* [SUPPLIED ENTRIES]

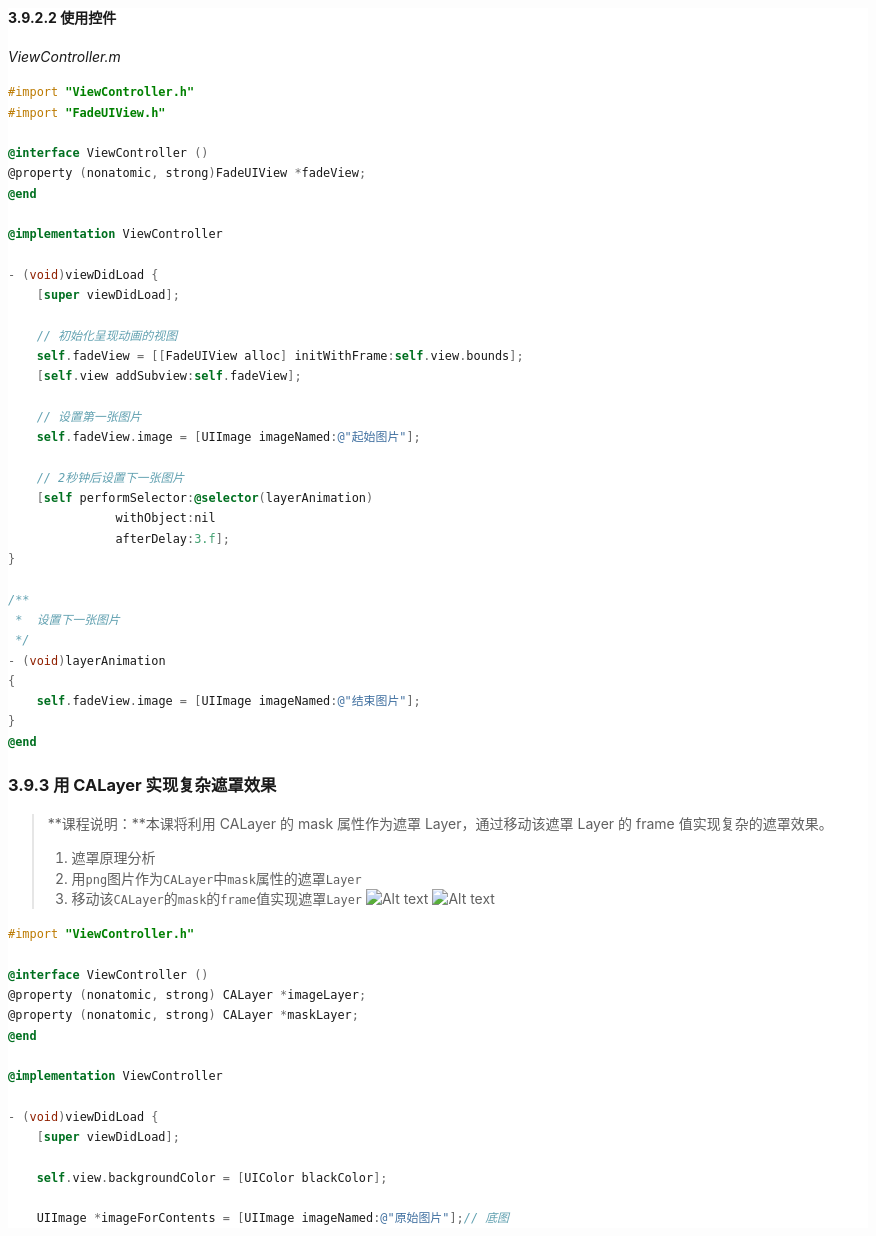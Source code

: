 #### 3.9.2.2 使用控件
*ViewController.m*

```objective-c
#import "ViewController.h"
#import "FadeUIView.h"

@interface ViewController ()
@property (nonatomic, strong)FadeUIView *fadeView;
@end

@implementation ViewController

- (void)viewDidLoad {
    [super viewDidLoad];
 
    // 初始化呈现动画的视图
    self.fadeView = [[FadeUIView alloc] initWithFrame:self.view.bounds];
    [self.view addSubview:self.fadeView];
    
    // 设置第一张图片
    self.fadeView.image = [UIImage imageNamed:@"起始图片"];
    
    // 2秒钟后设置下一张图片
    [self performSelector:@selector(layerAnimation)
               withObject:nil
               afterDelay:3.f];
}

/**
 *  设置下一张图片
 */
- (void)layerAnimation
{
    self.fadeView.image = [UIImage imageNamed:@"结束图片"];
}
@end
```

### 3.9.3 用 CALayer 实现复杂遮罩效果
>**课程说明：**本课将利用 CALayer 的 mask 属性作为遮罩 Layer，通过移动该遮罩 Layer 的 frame 值实现复杂的遮罩效果。
>1. 遮罩原理分析
>2. 用`png`图片作为`CALayer`中`mask`属性的遮罩`Layer`
>3. 移动该`CALayer`的`mask`的`frame`值实现遮罩`Layer`
![Alt text](http://cdn.mengqingshen.com/img/%E5%B1%8F%E5%B9%95%E5%BF%AB%E7%85%A7%202016-04-14%20%E4%B8%8A%E5%8D%8812.01.58.png)
![Alt text](http://cdn.mengqingshen.com/img/JK_IOS_S3_mask.gif)

```objective-c
#import "ViewController.h"

@interface ViewController ()
@property (nonatomic, strong) CALayer *imageLayer;
@property (nonatomic, strong) CALayer *maskLayer;
@end

@implementation ViewController

- (void)viewDidLoad {
    [super viewDidLoad];

    self.view.backgroundColor = [UIColor blackColor];
    
    UIImage *imageForContents = [UIImage imageNamed:@"原始图片"];// 底图
```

* [WHAT THE EXERCISE ASKS]
Above are records; count the lines among them that include the word "CALayer", and give only the number.

* [FINAL ANSWER]
6